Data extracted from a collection
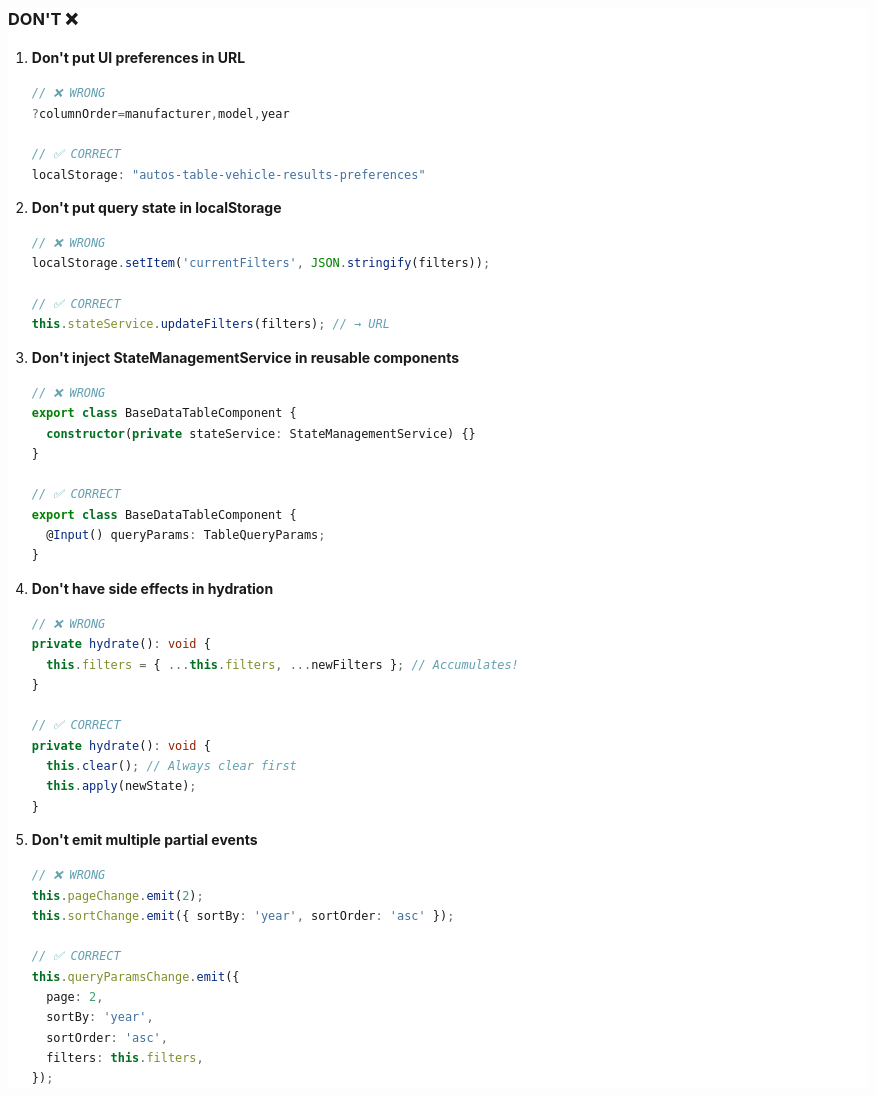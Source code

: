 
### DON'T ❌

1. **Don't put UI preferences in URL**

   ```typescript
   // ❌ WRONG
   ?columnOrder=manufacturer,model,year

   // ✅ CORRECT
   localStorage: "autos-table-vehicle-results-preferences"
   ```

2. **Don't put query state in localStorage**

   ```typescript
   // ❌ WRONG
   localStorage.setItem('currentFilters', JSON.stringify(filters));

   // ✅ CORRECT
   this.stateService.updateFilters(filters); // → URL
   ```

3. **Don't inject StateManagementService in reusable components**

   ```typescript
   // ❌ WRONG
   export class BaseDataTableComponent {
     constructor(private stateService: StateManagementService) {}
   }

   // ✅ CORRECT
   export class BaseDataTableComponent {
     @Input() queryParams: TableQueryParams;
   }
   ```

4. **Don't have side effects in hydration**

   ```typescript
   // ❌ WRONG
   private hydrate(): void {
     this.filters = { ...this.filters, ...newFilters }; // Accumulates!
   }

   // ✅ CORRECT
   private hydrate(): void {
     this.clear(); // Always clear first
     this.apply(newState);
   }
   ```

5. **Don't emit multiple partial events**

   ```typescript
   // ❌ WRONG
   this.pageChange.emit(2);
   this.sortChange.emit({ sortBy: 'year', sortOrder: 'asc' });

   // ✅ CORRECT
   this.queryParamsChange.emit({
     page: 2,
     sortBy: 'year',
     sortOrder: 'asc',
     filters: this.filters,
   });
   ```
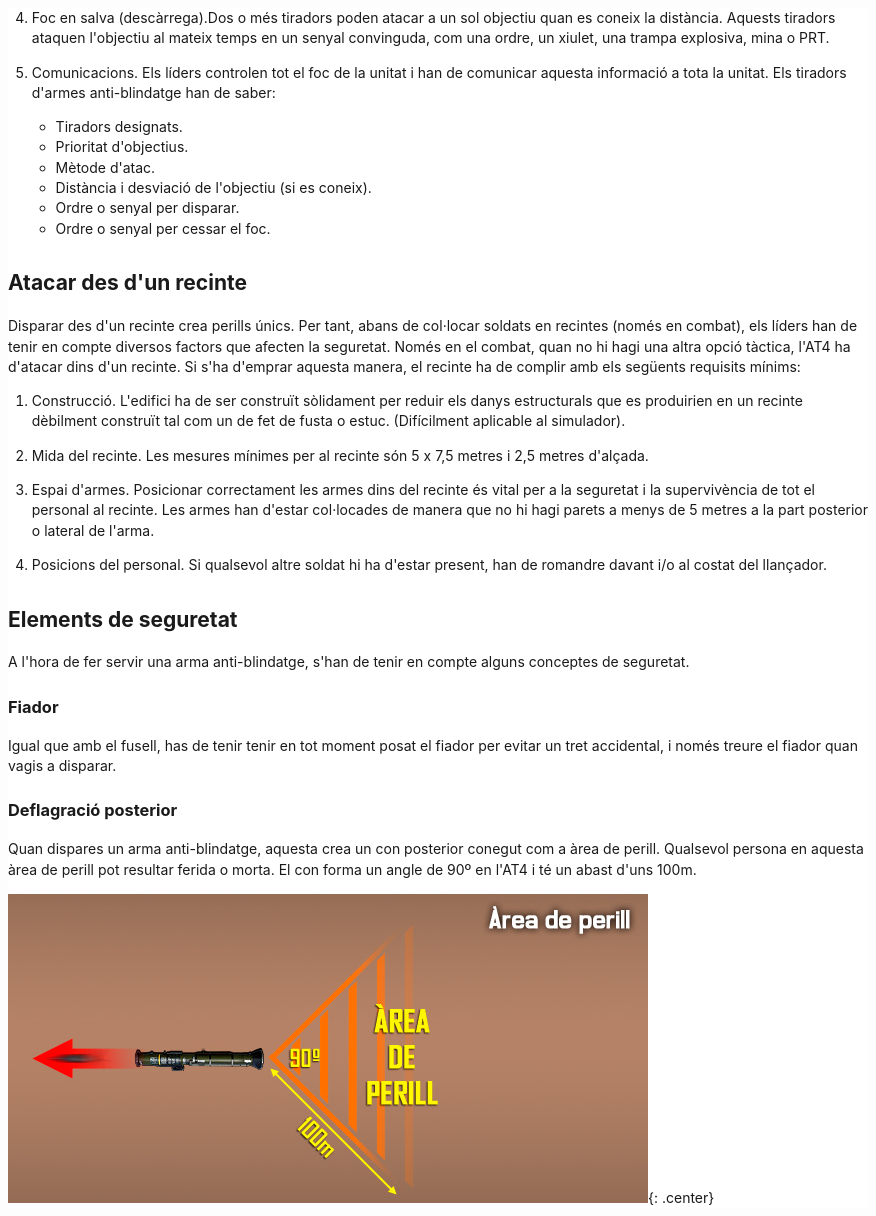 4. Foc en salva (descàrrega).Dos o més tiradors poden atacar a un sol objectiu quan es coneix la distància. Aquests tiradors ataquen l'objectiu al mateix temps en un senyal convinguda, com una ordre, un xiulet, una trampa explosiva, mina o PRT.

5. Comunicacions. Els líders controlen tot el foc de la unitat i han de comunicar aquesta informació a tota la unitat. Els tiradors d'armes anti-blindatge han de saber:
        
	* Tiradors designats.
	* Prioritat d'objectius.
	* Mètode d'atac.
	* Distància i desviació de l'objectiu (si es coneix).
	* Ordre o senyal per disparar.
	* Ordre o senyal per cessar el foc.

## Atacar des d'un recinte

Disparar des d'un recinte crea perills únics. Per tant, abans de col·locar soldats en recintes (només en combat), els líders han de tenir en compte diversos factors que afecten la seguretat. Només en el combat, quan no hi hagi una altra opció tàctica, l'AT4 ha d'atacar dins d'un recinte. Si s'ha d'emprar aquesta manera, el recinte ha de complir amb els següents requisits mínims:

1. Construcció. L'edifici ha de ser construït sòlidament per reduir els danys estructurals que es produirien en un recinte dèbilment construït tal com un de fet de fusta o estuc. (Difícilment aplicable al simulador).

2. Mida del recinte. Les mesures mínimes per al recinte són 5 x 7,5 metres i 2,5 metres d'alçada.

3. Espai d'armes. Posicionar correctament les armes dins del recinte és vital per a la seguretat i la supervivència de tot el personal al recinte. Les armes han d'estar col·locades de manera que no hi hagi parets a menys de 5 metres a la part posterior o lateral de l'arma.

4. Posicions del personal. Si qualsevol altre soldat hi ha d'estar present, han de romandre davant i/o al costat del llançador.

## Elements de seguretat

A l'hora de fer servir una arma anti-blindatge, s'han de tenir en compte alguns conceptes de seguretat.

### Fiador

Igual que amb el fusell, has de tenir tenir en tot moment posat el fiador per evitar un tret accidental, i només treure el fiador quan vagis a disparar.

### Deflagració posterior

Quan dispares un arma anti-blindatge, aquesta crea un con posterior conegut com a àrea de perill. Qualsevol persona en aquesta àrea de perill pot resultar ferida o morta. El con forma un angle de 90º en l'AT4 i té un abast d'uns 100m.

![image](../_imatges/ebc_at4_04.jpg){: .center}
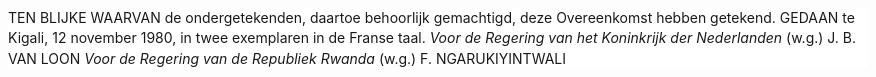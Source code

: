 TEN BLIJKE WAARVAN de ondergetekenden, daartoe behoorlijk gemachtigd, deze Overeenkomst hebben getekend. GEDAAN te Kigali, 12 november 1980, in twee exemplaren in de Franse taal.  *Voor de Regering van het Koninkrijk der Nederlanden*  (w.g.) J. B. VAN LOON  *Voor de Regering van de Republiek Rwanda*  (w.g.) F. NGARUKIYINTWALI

Problem to solve: Set down every entry above without alteration, but print no images.

Solution to the problem:
Source code

: 
### DON'T ❌

1. **Don't put UI preferences in URL**

   ```typescript
   // ❌ WRONG
   ?columnOrder=manufacturer,model,year

   // ✅ CORRECT
   localStorage: "autos-table-vehicle-results-preferences"
   ```

2. **Don't put query state in localStorage**

   ```typescript
   // ❌ WRONG
   localStorage.setItem('currentFilters', JSON.stringify(filters));

   // ✅ CORRECT
   this.stateService.updateFilters(filters); // → URL
   ```

3. **Don't inject StateManagementService in reusable components**

   ```typescript
   // ❌ WRONG
   export class BaseDataTableComponent {
     constructor(private stateService: StateManagementService) {}
   }

   // ✅ CORRECT
   export class BaseDataTableComponent {
     @Input() queryParams: TableQueryParams;
   }
   ```

4. **Don't have side effects in hydration**

   ```typescript
   // ❌ WRONG
   private hydrate(): void {
     this.filters = { ...this.filters, ...newFilters }; // Accumulates!
   }

   // ✅ CORRECT
   private hydrate(): void {
     this.clear(); // Always clear first
     this.apply(newState);
   }
   ```

5. **Don't emit multiple partial events**

   ```typescript
   // ❌ WRONG
   this.pageChange.emit(2);
   this.sortChange.emit({ sortBy: 'year', sortOrder: 'asc' });

   // ✅ CORRECT
   this.queryParamsChange.emit({
     page: 2,
     sortBy: 'year',
     sortOrder: 'asc',
     filters: this.filters,
   });
   ```
 4. Foc en salva (descàrrega).Dos o més tiradors poden atacar a un sol objectiu quan es coneix la distància. Aquests tiradors ataquen l'objectiu al mateix temps en un senyal convinguda, com una ordre, un xiulet, una trampa explosiva, mina o PRT.

5. Comunicacions. Els líders controlen tot el foc de la unitat i han de comunicar aquesta informació a tota la unitat. Els tiradors d'armes anti-blindatge han de saber:
        
	* Tiradors designats.
	* Prioritat d'objectius.
	* Mètode d'atac.
	* Distància i desviació de l'objectiu (si es coneix).
	* Ordre o senyal per disparar.
	* Ordre o senyal per cessar el foc.

## Atacar des d'un recinte

Disparar des d'un recinte crea perills únics. Per tant, abans de col·locar soldats en recintes (només en combat), els líders han de tenir en compte diversos factors que afecten la seguretat. Només en el combat, quan no hi hagi una altra opció tàctica, l'AT4 ha d'atacar dins d'un recinte. Si s'ha d'emprar aquesta manera, el recinte ha de complir amb els següents requisits mínims:

1. Construcció. L'edifici ha de ser construït sòlidament per reduir els danys estructurals que es produirien en un recinte dèbilment construït tal com un de fet de fusta o estuc. (Difícilment aplicable al simulador).

2. Mida del recinte. Les mesures mínimes per al recinte són 5 x 7,5 metres i 2,5 metres d'alçada.

3. Espai d'armes. Posicionar correctament les armes dins del recinte és vital per a la seguretat i la supervivència de tot el personal al recinte. Les armes han d'estar col·locades de manera que no hi hagi parets a menys de 5 metres a la part posterior o lateral de l'arma.

4. Posicions del personal. Si qualsevol altre soldat hi ha d'estar present, han de romandre davant i/o al costat del llançador.

## Elements de seguretat

A l'hora de fer servir una arma anti-blindatge, s'han de tenir en compte alguns conceptes de seguretat.

### Fiador

Igual que amb el fusell, has de tenir tenir en tot moment posat el fiador per evitar un tret accidental, i només treure el fiador quan vagis a disparar.

### Deflagració posterior

Quan dispares un arma anti-blindatge, aquesta crea un con posterior conegut com a àrea de perill. Qualsevol persona en aquesta àrea de perill pot resultar ferida o morta. El con forma un angle de 90º en l'AT4 i té un abast d'uns 100m.

![image](../_imatges/ebc_at4_04.jpg){: .center}
Source code

: TEN BLIJKE WAARVAN de ondergetekenden, daartoe behoorlijk gemachtigd, deze Overeenkomst hebben getekend. GEDAAN te Kigali, 12 november 1980, in twee exemplaren in de Franse taal.  *Voor de Regering van het Koninkrijk der Nederlanden*  (w.g.) J. B. VAN LOON  *Voor de Regering van de Republiek Rwanda*  (w.g.) F. NGARUKIYINTWALI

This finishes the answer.